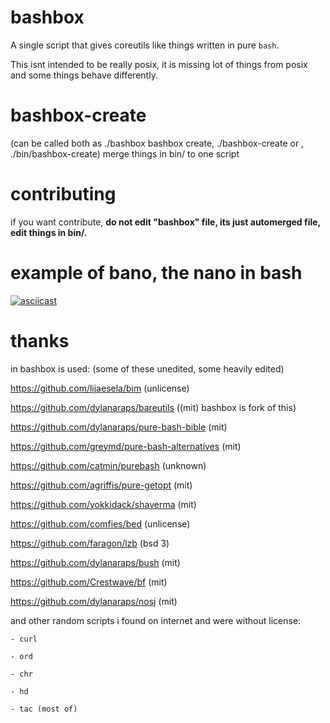 # bashbox

A single script that gives coreutils like things written in pure `bash`.

This isnt intended to be really posix, it is missing lot of things from posix and some things behave differently.

# bashbox-create
(can be called both as ./bashbox bashbox create, ./bashbox-create or , ./bin/bashbox-create)
merge things in bin/ to one script

# contributing
if you want contribute, **do not edit "bashbox" file, its just automerged file, edit things in bin/.**

# example of bano, the nano in bash

[![asciicast](https://asciinema.org/a/ZIg9aiCGZ7q2rl50NoByatWNl.svg)](https://asciinema.org/a/ZIg9aiCGZ7q2rl50NoByatWNl)

# thanks
in bashbox is used: (some of these unedited, some heavily edited)

https://github.com/lijaesela/bim (unlicense)

https://github.com/dylanaraps/bareutils ((mit) bashbox is fork of this)

https://github.com/dylanaraps/pure-bash-bible (mit)

https://github.com/greymd/pure-bash-alternatives (mit)

https://github.com/catmin/purebash (unknown)

https://github.com/agriffis/pure-getopt (mit)

https://github.com/yokkidack/shaverma (mit)

https://github.com/comfies/bed (unlicense)

https://github.com/faragon/lzb (bsd 3)

https://github.com/dylanaraps/bush (mit)

https://github.com/Crestwave/bf (mit) 

https://github.com/dylanaraps/nosj (mit)

and other random scripts i found on internet and were without license:

	- curl
	
	- ord
	
	- chr
	
	- hd
	
	- tac (most of)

* * *

Only the lines from the start of the material to the line with "https://github.com/dylanaraps/bareutils ((mit) bashbox", inclusive, belong in the answer, printed exactly and free of pictures.

 # bashbox

A single script that gives coreutils like things written in pure `bash`.

This isnt intended to be really posix, it is missing lot of things from posix and some things behave differently.

# bashbox-create
(can be called both as ./bashbox bashbox create, ./bashbox-create or , ./bin/bashbox-create)
merge things in bin/ to one script

# contributing
if you want contribute, **do not edit "bashbox" file, its just automerged file, edit things in bin/.**

# example of bano, the nano in bash

[![asciicast](https://asciinema.org/a/ZIg9aiCGZ7q2rl50NoByatWNl.svg)](https://asciinema.org/a/ZIg9aiCGZ7q2rl50NoByatWNl)

# thanks
in bashbox is used: (some of these unedited, some heavily edited)

https://github.com/lijaesela/bim (unlicense)

https://github.com/dylanaraps/bareutils ((mit) bashbox is fork of this)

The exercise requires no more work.